L’élévation de cette stèle a été faite à l’initiative de Paul Fougerat, grand passionné de la Loire. Celle-ci avait fait l’objet d’une souscription patronnée par Maurice Genenvoix en personne. Une fois en place, la stèle a donné lieu, le 11 septembre 1965, à une manifestation associant personnalités civiles et religieuse avec bénédiction de la sirène par l’abbé Thévenet, et lecture d’un texte sur le Loire par un ancien enfant du pays, M. Berneau, maire et pêcheur alors installé à Sandillon dans le loiret. Avait aussi participé à l’évenement Paul Godon de Saint-Thibault, avec son bateau le « Rémi des Rauches », à bord duquel se trouvaient « la Sabotée sancerroise » et la « confrérie de Saint Roch ».

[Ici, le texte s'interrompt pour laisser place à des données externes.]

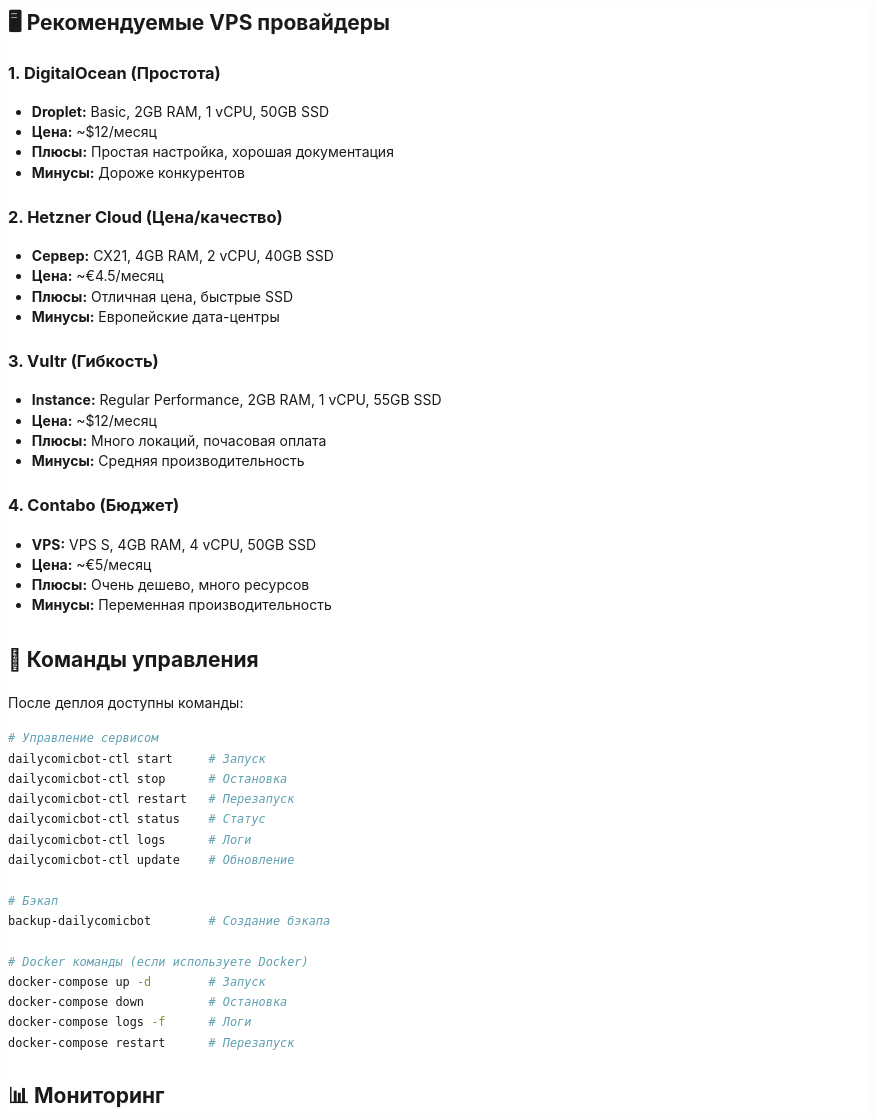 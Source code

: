 ## 🖥️ Рекомендуемые VPS провайдеры

### 1. **DigitalOcean** (Простота)
- **Droplet:** Basic, 2GB RAM, 1 vCPU, 50GB SSD
- **Цена:** ~$12/месяц
- **Плюсы:** Простая настройка, хорошая документация
- **Минусы:** Дороже конкурентов

### 2. **Hetzner Cloud** (Цена/качество)
- **Сервер:** CX21, 4GB RAM, 2 vCPU, 40GB SSD
- **Цена:** ~€4.5/месяц
- **Плюсы:** Отличная цена, быстрые SSD
- **Минусы:** Европейские дата-центры

### 3. **Vultr** (Гибкость)
- **Instance:** Regular Performance, 2GB RAM, 1 vCPU, 55GB SSD
- **Цена:** ~$12/месяц
- **Плюсы:** Много локаций, почасовая оплата
- **Минусы:** Средняя производительность

### 4. **Contabo** (Бюджет)
- **VPS:** VPS S, 4GB RAM, 4 vCPU, 50GB SSD
- **Цена:** ~€5/месяц
- **Плюсы:** Очень дешево, много ресурсов
- **Минусы:** Переменная производительность

## 🔧 Команды управления

После деплоя доступны команды:

```bash
# Управление сервисом
dailycomicbot-ctl start     # Запуск
dailycomicbot-ctl stop      # Остановка
dailycomicbot-ctl restart   # Перезапуск
dailycomicbot-ctl status    # Статус
dailycomicbot-ctl logs      # Логи
dailycomicbot-ctl update    # Обновление

# Бэкап
backup-dailycomicbot        # Создание бэкапа

# Docker команды (если используете Docker)
docker-compose up -d        # Запуск
docker-compose down         # Остановка
docker-compose logs -f      # Логи
docker-compose restart      # Перезапуск
```

## 📊 Мониторинг
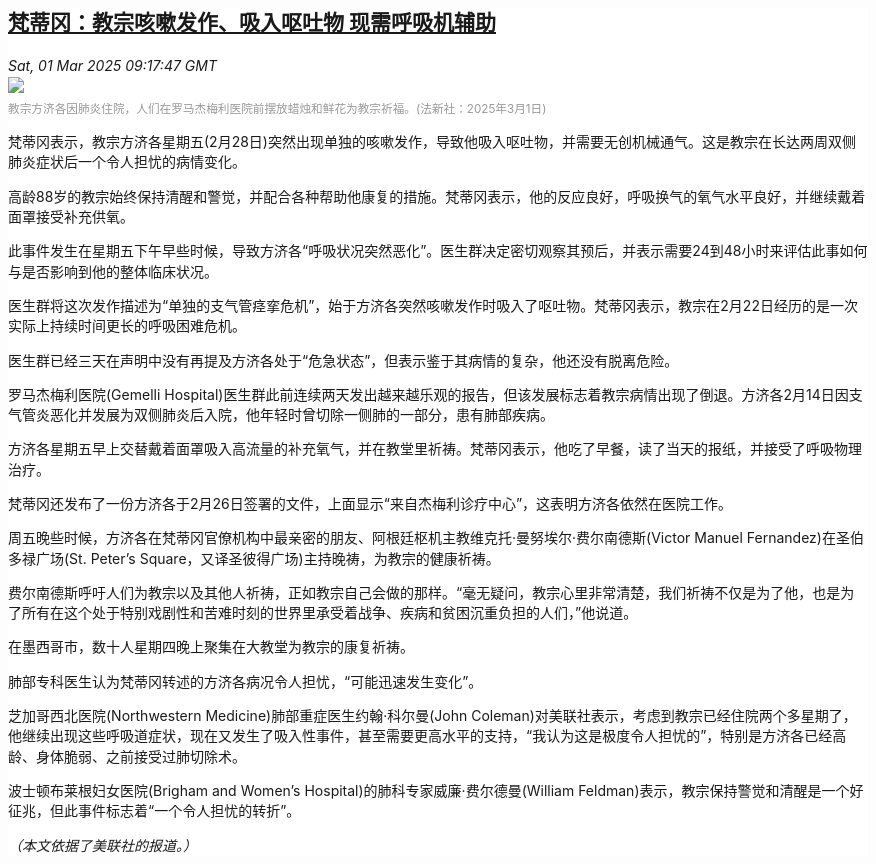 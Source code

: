 
[梵蒂冈：教宗咳嗽发作、吸入呕吐物 现需呼吸机辅助](https://www.voachinese.com/a/pope-had-coughing-fit-inhaled-vomit-and-now-requires-assisted-ventilation-20250301/7993452.html)
------

<div><i>Sat, 01 Mar 2025 09:17:47 GMT</i></div><img src="https://images.weserv.nl?url=gdb.voanews.com/5e5bddab-b2e3-4218-84ab-9edc08013f77_r1_s_w900.jpg" width="100%"><div><small style="color: #999;">教宗方济各因肺炎住院，人们在罗马杰梅利医院前摆放蜡烛和鲜花为教宗祈福。(法新社：2025年3月1日)</small></div><p>梵蒂冈表示，教宗方济各星期五(2月28日)突然出现单独的咳嗽发作，导致他吸入呕吐物，并需要无创机械通气。这是教宗在长达两周双侧肺炎症状后一个令人担忧的病情变化。</p><p> </p><p>高龄88岁的教宗始终保持清醒和警觉，并配合各种帮助他康复的措施。梵蒂冈表示，他的反应良好，呼吸换气的氧气水平良好，并继续戴着面罩接受补充供氧。</p><p> </p><p>此事件发生在星期五下午早些时候，导致方济各“呼吸状况突然恶化”。医生群决定密切观察其预后，并表示需要24到48小时来评估此事如何与是否影响到他的整体临床状况。</p><p> </p><p>医生群将这次发作描述为“单独的支气管痉挛危机”，始于方济各突然咳嗽发作时吸入了呕吐物。梵蒂冈表示，教宗在2月22日经历的是一次实际上持续时间更长的呼吸困难危机。</p><p> </p><p>医生群已经三天在声明中没有再提及方济各处于“危急状态”，但表示鉴于其病情的复杂，他还没有脱离危险。</p><p> </p><p>罗马杰梅利医院(Gemelli Hospital)医生群此前连续两天发出越来越乐观的报告，但该发展标志着教宗病情出现了倒退。方济各2月14日因支气管炎恶化并发展为双侧肺炎后入院，他年轻时曾切除一侧肺的一部分，患有肺部疾病。</p><p> </p><p>方济各星期五早上交替戴着面罩吸入高流量的补充氧气，并在教堂里祈祷。梵蒂冈表示，他吃了早餐，读了当天的报纸，并接受了呼吸物理治疗。</p><p> </p><p>梵蒂冈还发布了一份方济各于2月26日签署的文件，上面显示“来自杰梅利诊疗中心”，这表明方济各依然在医院工作。</p><p> </p><p>周五晚些时候，方济各在梵蒂冈官僚机构中最亲密的朋友、阿根廷枢机主教维克托·曼努埃尔·费尔南德斯(Victor Manuel Fernandez)在圣伯多禄广场(St. Peter’s Square，又译圣彼得广场)主持晚祷，为教宗的健康祈祷。</p><p> </p><p>费尔南德斯呼吁人们为教宗以及其他人祈祷，正如教宗自己会做的那样。“毫无疑问，教宗心里非常清楚，我们祈祷不仅是为了他，也是为了所有在这个处于特别戏剧性和苦难时刻的世界里承受着战争、疾病和贫困沉重负担的人们，”他说道。</p><p> </p><p>在墨西哥市，数十人星期四晚上聚集在大教堂为教宗的康复祈祷。</p><p> </p><p>肺部专科医生认为梵蒂冈转述的方济各病况令人担忧，“可能迅速发生变化”。</p><p> </p><p>芝加哥西北医院(Northwestern Medicine)肺部重症医生约翰·科尔曼(John Coleman)对美联社表示，考虑到教宗已经住院两个多星期了，他继续出现这些呼吸道症状，现在又发生了吸入性事件，甚至需要更高水平的支持，“我认为这是极度令人担忧的”，特别是方济各已经高龄、身体脆弱、之前接受过肺切除术。</p><p> </p><p>波士顿布莱根妇女医院(Brigham and Women’s Hospital)的肺科专家威廉·费尔德曼(William Feldman)表示，教宗保持警觉和清醒是一个好征兆，但此事件标志着“一个令人担忧的转折”。</p><p> </p><p><em>（本文依据了美联社的报道。）</em></p>
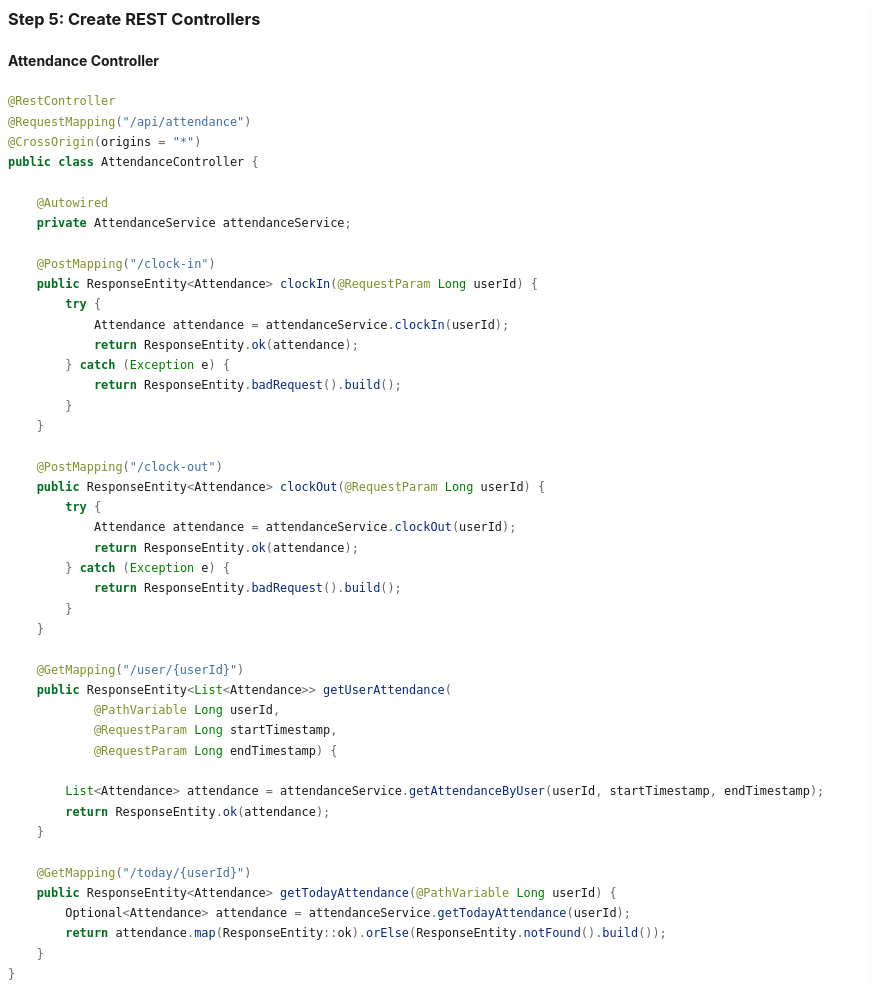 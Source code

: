 ### Step 5: Create REST Controllers

#### Attendance Controller
```java
@RestController
@RequestMapping("/api/attendance")
@CrossOrigin(origins = "*")
public class AttendanceController {
    
    @Autowired
    private AttendanceService attendanceService;
    
    @PostMapping("/clock-in")
    public ResponseEntity<Attendance> clockIn(@RequestParam Long userId) {
        try {
            Attendance attendance = attendanceService.clockIn(userId);
            return ResponseEntity.ok(attendance);
        } catch (Exception e) {
            return ResponseEntity.badRequest().build();
        }
    }
    
    @PostMapping("/clock-out")
    public ResponseEntity<Attendance> clockOut(@RequestParam Long userId) {
        try {
            Attendance attendance = attendanceService.clockOut(userId);
            return ResponseEntity.ok(attendance);
        } catch (Exception e) {
            return ResponseEntity.badRequest().build();
        }
    }
    
    @GetMapping("/user/{userId}")
    public ResponseEntity<List<Attendance>> getUserAttendance(
            @PathVariable Long userId,
            @RequestParam Long startTimestamp,
            @RequestParam Long endTimestamp) {
        
        List<Attendance> attendance = attendanceService.getAttendanceByUser(userId, startTimestamp, endTimestamp);
        return ResponseEntity.ok(attendance);
    }
    
    @GetMapping("/today/{userId}")
    public ResponseEntity<Attendance> getTodayAttendance(@PathVariable Long userId) {
        Optional<Attendance> attendance = attendanceService.getTodayAttendance(userId);
        return attendance.map(ResponseEntity::ok).orElse(ResponseEntity.notFound().build());
    }
}
```
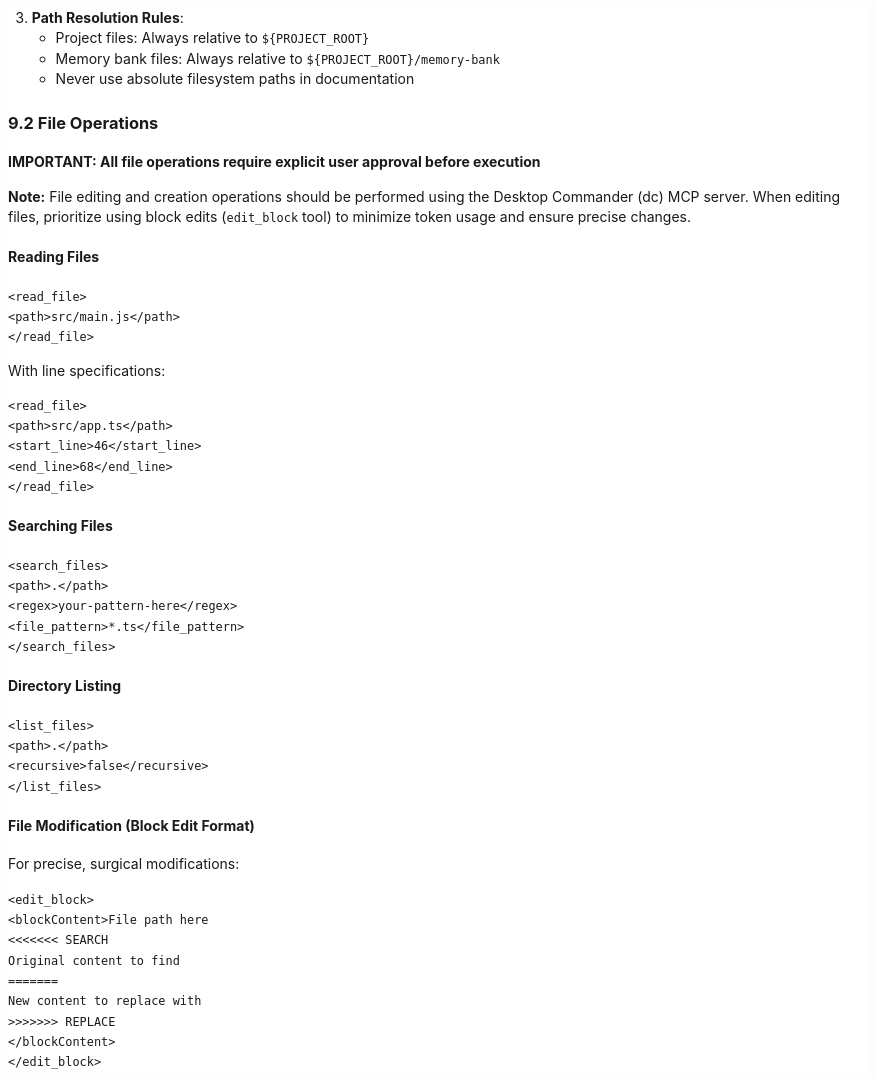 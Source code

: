 3. **Path Resolution Rules**:
   - Project files: Always relative to `${PROJECT_ROOT}`
   - Memory bank files: Always relative to `${PROJECT_ROOT}/memory-bank`
   - Never use absolute filesystem paths in documentation

### 9.2 File Operations

**IMPORTANT: All file operations require explicit user approval before execution**

**Note:** File editing and creation operations should be performed using the Desktop Commander (dc) MCP server. When editing files, prioritize using block edits (`edit_block` tool) to minimize token usage and ensure precise changes.

#### Reading Files

```
<read_file>
<path>src/main.js</path>
</read_file>
```

With line specifications:

```
<read_file>
<path>src/app.ts</path>
<start_line>46</start_line>
<end_line>68</end_line>
</read_file>
```

#### Searching Files

```
<search_files>
<path>.</path>
<regex>your-pattern-here</regex>
<file_pattern>*.ts</file_pattern>
</search_files>
```

#### Directory Listing

```
<list_files>
<path>.</path>
<recursive>false</recursive>
</list_files>
```

#### File Modification (Block Edit Format)

For precise, surgical modifications:

```
<edit_block>
<blockContent>File path here
<<<<<<< SEARCH
Original content to find
=======
New content to replace with
>>>>>>> REPLACE
</blockContent>
</edit_block>
```
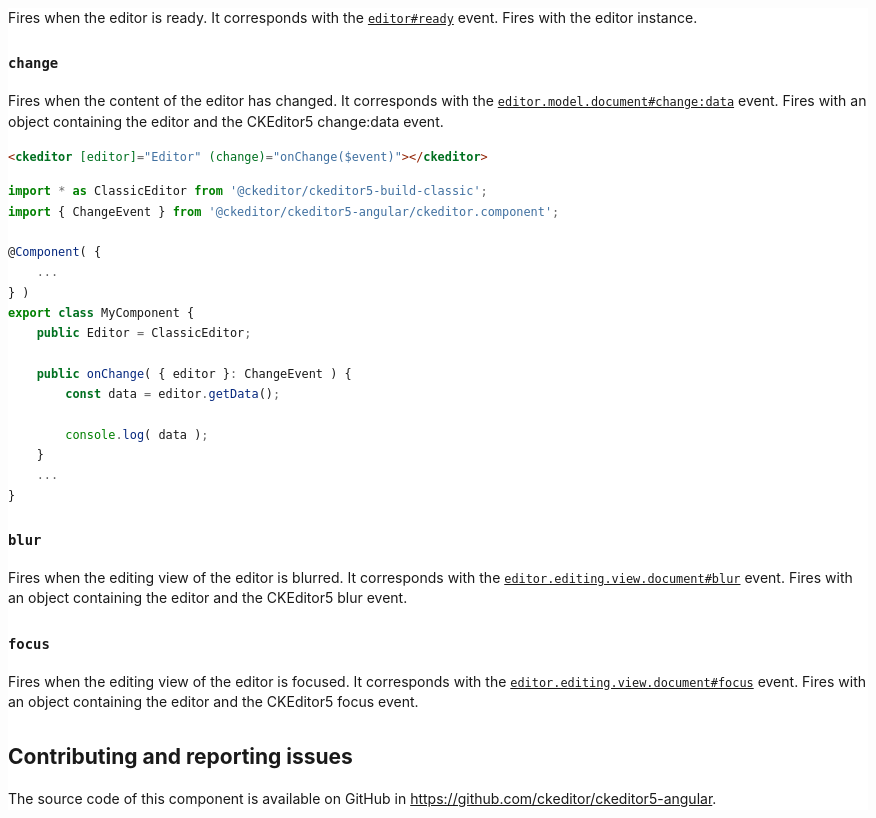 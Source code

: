 Fires when the editor is ready. It corresponds with the [`editor#ready`](https://ckeditor.com/docs/ckeditor5/latest/api/module_core_editor_editor-Editor.html#event-ready) event. Fires with the editor instance.

### `change`

Fires when the content of the editor has changed. It corresponds with the [`editor.model.document#change:data`](https://ckeditor.com/docs/ckeditor5/latest/api/module_engine_model_document-Document.html#event-:data) event.
Fires with an object containing the editor and the CKEditor5 change:data event.

```html
<ckeditor [editor]="Editor" (change)="onChange($event)"></ckeditor>
```

```ts
import * as ClassicEditor from '@ckeditor/ckeditor5-build-classic';
import { ChangeEvent } from '@ckeditor/ckeditor5-angular/ckeditor.component';

@Component( {
	...
} )
export class MyComponent {
	public Editor = ClassicEditor;

	public onChange( { editor }: ChangeEvent ) {
		const data = editor.getData();

		console.log( data );
	}
	...
}
```

### `blur`

Fires when the editing view of the editor is blurred. It corresponds with the [`editor.editing.view.document#blur`](https://ckeditor.com/docs/ckeditor5/latest/api/module_engine_view_document-Document.html#event-event:blur) event.
Fires with an object containing the editor and the CKEditor5 blur event.

### `focus`

Fires when the editing view of the editor is focused. It corresponds with the [`editor.editing.view.document#focus`](https://ckeditor.com/docs/ckeditor5/latest/api/module_engine_view_document-Document.html#event-event:focus) event.
Fires with an object containing the editor and the CKEditor5 focus event.

## Contributing and reporting issues

The source code of this component is available on GitHub in https://github.com/ckeditor/ckeditor5-angular.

Une manifestation qui montre que les initiatives en faveur d’un renouveau de la marine de Loire et des fêtes de batellerie ne date pas d’hier et que l’on ne sait bien souvent, sans le savoir, que reprendre en les complétant le cas échéant des initiatives passées. M. Berneau, dans la lecture du texte qu’il avait rédigé pour la circonstance faisait état du plaisir qu’il avait, ainsi que ses rares collègues qui exerçaient encore sur la Loire, d’avoir à évoquer les souvenirs de ceux qui l’avaient précédé dans le profession et sa profonde satisfaction à l’idée de voir élever dans un lieu aussi bien choisi une stèle venant rappeler à tous, que la marine de Loire et ceux qui l’on servie :

« Les mariniers ont bien existé, et cela pendant des siècles. Tout l’historique de cette marine a été fait et retracé par des voix plus autorisées que la mienne, je parlerais cependant du comportement de ces mariniers, au demeurant fort épris de liberté, ne ménageant pas leurs peines car ce métier n’était pas toujours favorisé par la nature. Périodes d’eaux basses qui nécessitaient l’établissement d’un « rion » pour évacuer les sables par des équipes de chevalleurs, grand froids provoquant les embâcles de glace et ensuite ces débâcles dont souffraient de nombreuse embarcation, et aussi les grandes colères du fleuve, les périodes d’inondations. Dans ces circonstances, et souvent au péril de leur vie, tous répondaient présent pour sauver leurs semblables menacés par les eaux. Tout cela sans forfanterie ni gloriole, mais avec seulement le sentiment d’avoir fait le devoir d’hommes. »

Une intervention pleine de sens dont les paroles ont été avec le temps oubliées ainsi que ce qui avait prévalu au choix de faire figurer une sirène. Autant de choses qui méritaient d’être rappelées. Elle n’a a priori rien à voir avec la petite sirène de Copenhague, puis qui nous a été susurrée, puisqu’elle n’a pas une queue de poison mais des jambes pour regagner la terre ferme, et cela en conformité avec le conte tel qu’Andersen a pu l’imaginer.